Simmons’s bill would require voters to provide a photo ID like a driver’s license, military ID or a state-issued non-driver’s ID. They also can vote with a provisional ballot but would have to provide an ID by the end of the day or use a signature verification process conducted by the local election authority.
“The whole goal is when you show up to vote, no one will ever be turned away,” Simmons said.
Simmons is confident this bill will stand under the Supreme Court.
“Missourians made this constitutional, and the U.S. Supreme Court decided in the Marion case in 2008 that photo ID is not unconstitutional,” Simmons said, referring to a case involving an Indiana law.
The Missouri Supreme Court was wrong to take away the affidavit but leave intact the ability to vote with a non-photo ID, Simmons said.
“Everybody, in common sense, will tell you that’s no way of protecting the ballot,” he said. “The whole purpose is to have confidence and integrity when people vote. ”
The House Election Committee also is looking at other issues like registration, ballot harvesting and absentee ballot fraud to make sure it is tightening up all the language on the books, Simmons said.

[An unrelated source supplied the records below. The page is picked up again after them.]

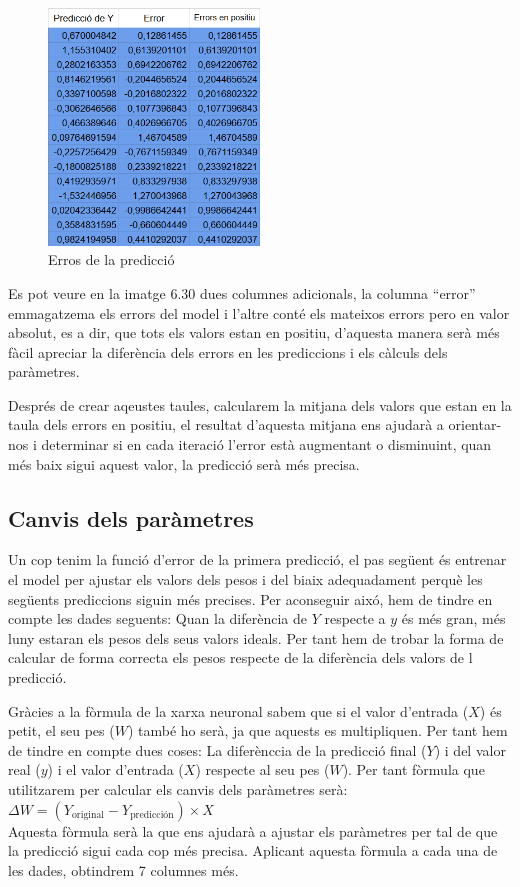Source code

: \begin{figure}[H]
    \centering
    \includegraphics[width=0.5\textwidth]{./figures/Errors.png}
    \caption{Erros de la predicció}
\end{figure}

Es pot veure en la imatge 6.30 dues columnes adicionals, la columna ``error'' emmagatzema els errors del model i l'altre conté els mateixos errors pero en valor absolut, es a dir, que tots els valors estan en positiu, d'aquesta manera serà més fàcil apreciar la diferència dels errors en les prediccions i els càlculs dels paràmetres.

Després de crear aqeustes taules, calcularem la mitjana dels valors que estan en la taula dels errors en positiu, el resultat d'aquesta mitjana ens ajudarà a orientar-nos i determinar si en cada iteració l'error està augmentant o disminuint, quan més baix sigui aquest valor, la predicció serà més precisa.
\subsection{Canvis dels paràmetres}
Un cop tenim la funció d'error de la primera predicció, el pas següent és entrenar el model per ajustar els valors dels pesos i del biaix adequadament perquè les següents prediccions siguin més precises.
Per aconseguir aixó, hem de tindre en compte les dades seguents: Quan la diferència de $Y$ respecte a $y$ és més gran, més luny estaran els pesos dels seus valors ideals. Per tant hem de trobar la forma de calcular de forma correcta els pesos respecte de la diferència dels valors de l predicció.

Gràcies a la fòrmula de la xarxa neuronal sabem que si el valor d'entrada ($X$) és petit, el seu pes ($W$) també ho serà, ja que aquests es multipliquen. Per tant hem de tindre en compte dues coses: La diferènccia de la predicció final ($Y$) i del valor real ($y$) i el valor d'entrada ($X$) respecte al seu pes ($W$). Per tant fòrmula que utilitzarem per calcular els canvis dels paràmetres serà:\\
$\Delta W = (Y_{\text{original}} - Y_{\text{predicción}}) \times X$\\
Aquesta fòrmula serà la que ens ajudarà a ajustar els paràmetres per tal de que la predicció sigui cada cop més precisa. Aplicant aquesta fòrmula a cada una de les dades, obtindrem 7 columnes més.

“We want to make sure that we scrutinize all the election laws right now,” he said.
When asked how many cases of voter fraud happened in Missouri in November, Simmons said, “I don’t know that off the top of my head. I don’t know what’s been adjudicated. But there’s been a lot of different cases over the years across the nation of voter fraud.”
The change in law wouldn’t affect the majority of voters, most of whom already show ID or their voter card, Franklin County Clerk Tim Baker said. About 50 people cast provisional ballots in November 2020, and that number might be 10 or less in April.
“We have to show our ID for everything else,” Baker said. “The election is definitely one area that I would strongly encourage a photo ID.”
Critics say photo ID laws block millions of eligible Americans from voting. According to the Brennan Center for Justice, up to 11 percent of eligible voters do not have the kind of ID that is required in some states, and the percentage is higher among seniors, minorities, people with disabilities, low-income voters and students.
The bill now needs passage from the Senate and the signature of Gov. Mike Parson.